Este símbolo Adinkra em muito contribui para a narrativa que a Renascer de Jacarepaguá se propõe a exaltar na avenida no carnaval de 2025. É necessário que se reescreva a história diante da insistência imoral de invisibilidade, silenciamento e apagamento.
AQUALTUNE é, sem dúvida um dos principais nomes abolicionistas do nosso país, representando a força feminina negra, a luta por direitos e pela liberdade.
Perpassar o tempo é relembrar a trajetória da Princesa do Congo ainda puxando o fio da recordação assombrados pelo peso da escravidão, nos remetendo à cicatrizes dolorosas que ainda se perpetuam despertando a premissa que nos convida a reparar os equívocos de outrora e se reconectar com a ancestralidade, ressaltar a essência e reafirmar o poder existente na corrente sanguínea da mulher preta.
Que seja possível vislumbrar o soprar do vento espalhando a intensa neblina pairada nas narrativas contadas através dos livros, ocultando fatos que a sociedade ainda varre para baixo dos tapetes.
Alçaremos voo para desmistificar o ideal da heroína lendária, filha de mãe ancestral nascida em berço de lítio, cobalto, ouro e diamantes, que escolheu impulsionada pelo instinto guerreiro de seu povo a lutar na vida.
Que a guerreira forjada na dor das batalhas seja a inspiração, a conexão, o encorajamento e o afirmamento da força feminina preta de ontem, de hoje e até o futuro, que seja a essência capaz de potencializar vozes a ecoar em diferentes direções.
Sinopse:
Voar nas asas de Sankofa é folhear as páginas da história e pousar no berço real da humanidade onde tudo se inicia.
Na contramão de versos e verdades escondidas, a fantasia revela diante de meus olhos um portal de restauração das lembranças, fortalecendo laços e exaltando a linhagem ancestral que dentro de mim habita.
Nasci crioula, retinta, oriunda de ventre nobre, destemida, corajosa, de negritude bordada na pele, de sangue real pulsante na veia, de herança genética preta e orgulhosa das essências que me forjaram para a vida.
Essa sou eu, Aqualtune, a princesa negra; energia raiz de força voraz, nutrida de ancestralidade e valentia para protagonizar a própria narrativa.
É seguindo as trilhas do horizonte, que o vento me leva na viagem do tempo para recontar minha trajetória.
Lembro-me como se fosse ontem!
A cada alvorecer o soberano Reino do Congo manifestava-se como um fascinante jardim em meio à savana, explodindo em cores feito o sopro divino da criação.
Era um majestoso império de riquezas abundantes em ouro, diamantes, lítio, minério de ferro e marfim.
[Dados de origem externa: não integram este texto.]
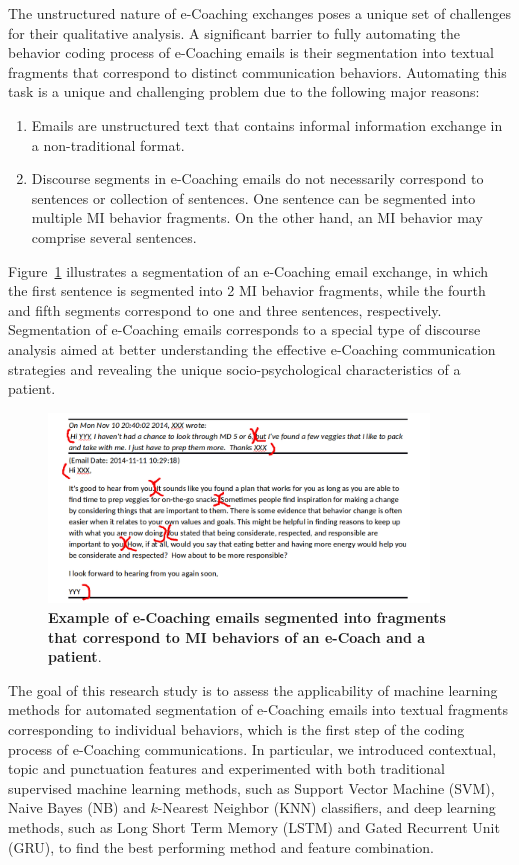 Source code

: \documentclass{amia}
\begin{document}
The unstructured nature of e-Coaching exchanges poses a unique set of challenges for their qualitative analysis. A significant barrier to fully automating the behavior coding process of e-Coaching emails is their segmentation into textual fragments that correspond to distinct communication behaviors. Automating this task is a unique and challenging problem due to the following major reasons:

\begin{enumerate}
\item Emails are unstructured text that contains informal information exchange in a non-traditional format.
\item Discourse segments in e-Coaching emails do not necessarily correspond to sentences or collection of sentences. One sentence can be segmented into multiple MI behavior fragments. On the other hand, an MI behavior may comprise several sentences.
\end{enumerate}

Figure~\ref{fig:text-segment} illustrates a segmentation of an e-Coaching email exchange, in which the first sentence is segmented into 2 MI behavior fragments, while the fourth and fifth segments correspond to one and three sentences, respectively. Segmentation of e-Coaching emails corresponds to a special type of discourse analysis \cite{webber2012discourse} aimed at better understanding the effective e-Coaching communication strategies and revealing the unique socio-psychological characteristics of a patient.

\begin{figure}[!htb]
    \centering
    \includegraphics[width=0.9\textwidth]{figures/segment-example.png}
    \caption{\textbf{Example of e-Coaching emails segmented into fragments that correspond to MI behaviors of an e-Coach and a patient}.}
    \label{fig:text-segment}
\end{figure}

The goal of this research study is to assess the applicability of machine learning methods for automated segmentation of e-Coaching emails into textual fragments corresponding to individual behaviors, which is the first step of the coding process of e-Coaching communications. In particular, we introduced contextual, topic and punctuation features and experimented with both traditional supervised machine learning methods, such as Support Vector Machine (SVM), Naive Bayes (NB) and $k$-Nearest Neighbor (KNN) classifiers, and deep learning methods, such as Long Short Term Memory (LSTM) and Gated Recurrent Unit (GRU), to find the best performing method and feature combination. 
\end{document}

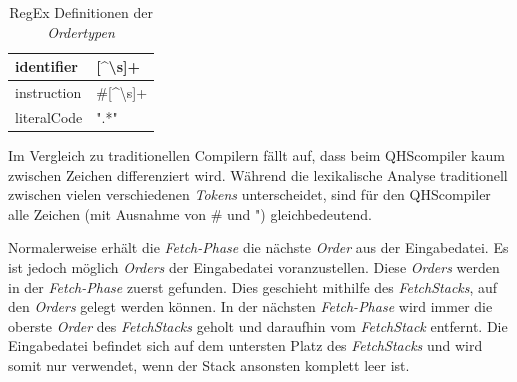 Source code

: \begin{table}[h]
    \fontsize{13}{17}\selectfont
    \centering
    \caption{RegEx Definitionen der \textit{Ordertypen}}
    \vspace{3mm} %
    
    \begin{tabular}{l>{\listingFont\selectfont}l}
    \multicolumn{1}{l|}{identifier}        & {[}\textasciicircum \textbackslash{}s{]}+                         \\ \hline
    \multicolumn{1}{l|}{instruction}       & \#{[}\textasciicircum \textbackslash{}s{]}+                      \\ \hline
    \multicolumn{1}{l|}{literalCode}       & ".*"                                                              \\
    
    \end{tabular}
\end{table}

Im Vergleich zu traditionellen Compilern fällt auf, dass beim QHScompiler kaum zwischen Zeichen differenziert wird. Während die lexikalische Analyse traditionell zwischen vielen verschiedenen \textit{Tokens} unterscheidet,
sind für den QHScompiler alle Zeichen (mit Ausnahme von {\listingFont\selectfont \#} und {\listingFont\selectfont "{}}) gleichbedeutend.

Normalerweise erhält die \textit{Fetch-Phase} die nächste \textit{Order} aus der Eingabedatei. 
Es ist jedoch möglich \textit{Orders} der Eingabedatei voranzustellen. Diese \textit{Orders} werden in der \textit{Fetch-Phase} zuerst gefunden. Dies geschieht mithilfe des \textit{FetchStacks}, auf den \textit{Orders} gelegt werden können.
In der nächsten \textit{Fetch-Phase} wird immer die oberste \textit{Order} des \textit{FetchStacks} geholt und daraufhin vom \textit{FetchStack} entfernt.
Die Eingabedatei befindet sich auf dem untersten Platz des \textit{FetchStacks} und wird somit nur verwendet, wenn der Stack ansonsten komplett leer ist.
Um solo viril de pluralidade de arte e cultura que crescera em meio a animais enigmáticos, exemplares de beleza e elegância herdada de sua matriz.
A opulência do reino era tanta que despertou a cobiça do mundo, a ganância dos portugueses no que era nosso se espalhava em minha terra como erva daninha, os conquistadores chegaram como se quisessem apenas estabelecer relações comerciais, mas foram se mostrando aos poucos.
Me vi a frente de um poderoso exército na luta contra o domínio da força portuguesa. Lutamos bravamente na célebre batalha de Ambuílla, mas… Fomos derrotados.
E como muitos irmãos Bakongos, fui lançada impiedosamente ao mar, feito um corpo negro em diáspora sem valor, sem perspectiva, sem dignidade, a ser exposta como mercadoria entregue a própria sorte!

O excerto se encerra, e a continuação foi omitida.